Jesus meinte es gut: Liebe deinen Nächsten wie dich selbst. Doch einige der Geistlichen nutzten das aus. Sie vergingen sich über Jahrhunderte an Kindern und Jugendlichen. Ein tiefschwarzes Kapitel. Lange vertuschte die katholische Kirche das wahre Ausmass. Jetzt brachte SonntagsBlick einen neuen Fall ans Tageslicht. Das zeigt: Die Dunkelziffer von Opfern ist gross. Licht ins Dunkel soll am Dienstag ein Bericht der Universität Zürich bringen.
Im Ausland hat die katholische Kirche den sexuellen Missbrauch teils schon seit Jahren aufgearbeitet. In der Schweiz ist mit der Universität Zürich zum ersten Mal ein unabhängiges Forscherteam in Geheimarchive gestiegen und hat mit Priestern und Missbrauchsopfern gesprochen. Der Churer Bischof Joseph Bonnemain (75) sagte 2022 dazu vor den Medien: «Nur wenn wir all das schonungslos aufdecken und benennen, tragen wir zur Gerechtigkeit bei.» Hier die Übersicht der Ereignisse.
2002 – Die erste Welle aus dem Ausland
Den Ausschlag gab ein weltweiter Aufschrei. Die Zeitung «Bosten Globe» deckt einen riesigen Missstand in den USA auf: Allein in der Erzdiözese Boston hatten rund 90 Priester gut 1000 Kinder und Jugendliche missbraucht. Die Schweizer Bischofskonferenz reagiert, erlässt Richtlinien gegen sexuelle Übergriffe und schafft das kirchliche Gremium «Sexuelle Übergriffe im kirchlichen Umfeld».
2010 – Es rumort in der Schweiz
Nun häufen sich die Missbrauchsverdachtsfälle.
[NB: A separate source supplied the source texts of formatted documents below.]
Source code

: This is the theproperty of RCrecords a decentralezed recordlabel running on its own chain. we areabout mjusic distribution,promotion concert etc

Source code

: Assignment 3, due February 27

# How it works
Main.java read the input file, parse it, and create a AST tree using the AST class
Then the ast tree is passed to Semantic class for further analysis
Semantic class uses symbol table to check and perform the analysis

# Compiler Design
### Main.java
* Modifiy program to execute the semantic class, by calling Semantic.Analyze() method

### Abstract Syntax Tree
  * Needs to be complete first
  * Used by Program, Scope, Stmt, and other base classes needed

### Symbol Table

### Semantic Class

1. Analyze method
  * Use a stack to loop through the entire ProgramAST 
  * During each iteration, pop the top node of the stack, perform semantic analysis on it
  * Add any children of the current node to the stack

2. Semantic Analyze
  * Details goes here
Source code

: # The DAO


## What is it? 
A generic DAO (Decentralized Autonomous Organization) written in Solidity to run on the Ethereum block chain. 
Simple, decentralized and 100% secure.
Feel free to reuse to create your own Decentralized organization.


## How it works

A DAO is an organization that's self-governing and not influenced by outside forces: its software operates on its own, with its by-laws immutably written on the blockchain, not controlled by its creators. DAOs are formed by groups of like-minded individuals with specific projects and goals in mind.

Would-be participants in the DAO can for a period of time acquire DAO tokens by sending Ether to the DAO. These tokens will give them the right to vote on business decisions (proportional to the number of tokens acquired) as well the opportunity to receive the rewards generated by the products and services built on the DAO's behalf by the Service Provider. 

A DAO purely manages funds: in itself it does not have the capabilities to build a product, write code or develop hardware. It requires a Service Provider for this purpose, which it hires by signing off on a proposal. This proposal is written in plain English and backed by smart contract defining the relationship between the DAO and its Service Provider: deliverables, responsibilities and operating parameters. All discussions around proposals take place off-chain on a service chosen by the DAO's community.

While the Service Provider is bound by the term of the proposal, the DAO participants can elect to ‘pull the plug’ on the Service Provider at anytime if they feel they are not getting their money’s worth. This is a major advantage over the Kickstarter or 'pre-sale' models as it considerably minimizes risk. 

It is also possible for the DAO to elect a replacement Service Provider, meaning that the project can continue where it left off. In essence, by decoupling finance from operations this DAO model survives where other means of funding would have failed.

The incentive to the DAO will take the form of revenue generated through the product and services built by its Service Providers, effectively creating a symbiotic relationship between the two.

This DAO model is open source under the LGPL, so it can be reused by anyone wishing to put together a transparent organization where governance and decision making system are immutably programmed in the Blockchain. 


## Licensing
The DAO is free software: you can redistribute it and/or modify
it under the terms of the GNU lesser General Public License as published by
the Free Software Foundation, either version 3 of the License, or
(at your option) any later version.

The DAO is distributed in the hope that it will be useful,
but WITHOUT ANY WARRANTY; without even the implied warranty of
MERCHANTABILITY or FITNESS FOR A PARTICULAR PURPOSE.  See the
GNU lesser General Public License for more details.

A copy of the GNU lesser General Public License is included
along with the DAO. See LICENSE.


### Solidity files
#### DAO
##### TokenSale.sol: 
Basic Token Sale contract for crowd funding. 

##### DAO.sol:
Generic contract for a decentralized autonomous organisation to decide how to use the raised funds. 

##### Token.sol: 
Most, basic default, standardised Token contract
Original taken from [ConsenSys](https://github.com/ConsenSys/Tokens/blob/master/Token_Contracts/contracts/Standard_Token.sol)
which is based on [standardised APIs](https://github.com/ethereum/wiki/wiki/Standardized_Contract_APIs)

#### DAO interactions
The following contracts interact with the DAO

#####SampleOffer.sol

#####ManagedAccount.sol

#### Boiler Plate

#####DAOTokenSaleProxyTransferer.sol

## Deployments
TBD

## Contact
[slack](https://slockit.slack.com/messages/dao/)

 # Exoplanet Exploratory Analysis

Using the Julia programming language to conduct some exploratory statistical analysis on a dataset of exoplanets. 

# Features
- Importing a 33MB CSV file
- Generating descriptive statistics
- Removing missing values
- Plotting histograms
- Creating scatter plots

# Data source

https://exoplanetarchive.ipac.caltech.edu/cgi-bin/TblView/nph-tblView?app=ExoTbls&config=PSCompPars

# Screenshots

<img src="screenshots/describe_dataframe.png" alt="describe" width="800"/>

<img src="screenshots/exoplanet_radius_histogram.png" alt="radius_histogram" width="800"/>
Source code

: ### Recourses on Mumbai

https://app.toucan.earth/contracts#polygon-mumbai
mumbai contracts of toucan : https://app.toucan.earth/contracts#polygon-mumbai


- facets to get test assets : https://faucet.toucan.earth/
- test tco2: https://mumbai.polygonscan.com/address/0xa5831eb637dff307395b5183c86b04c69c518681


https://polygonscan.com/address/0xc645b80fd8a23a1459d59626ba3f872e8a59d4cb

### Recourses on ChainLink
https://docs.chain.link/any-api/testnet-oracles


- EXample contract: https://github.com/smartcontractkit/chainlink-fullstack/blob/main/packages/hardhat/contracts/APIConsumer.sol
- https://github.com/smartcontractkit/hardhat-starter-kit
Schlagzeilen machen die Klosterschulen Einsiedeln SZ und Disentis GR. Und der im Thurgau verhaftete Priester, den die Staatsanwaltschaft wegen sexuellen Missbrauchs bestraft. 2019 ist er erneut in den Medien, weil er in Riehen BL fast wieder eine Anstellung bekommt. Aber auch der Film «Das Kinderzuchthaus» über den Missbrauch im Kinderheim Rathausen LU löst zahlreiche Meldungen von Opfern von Geistlichen auf. Und führt zu Studien, die ehemalige kirchennahe Heime und Schulen ins Visier nehmen.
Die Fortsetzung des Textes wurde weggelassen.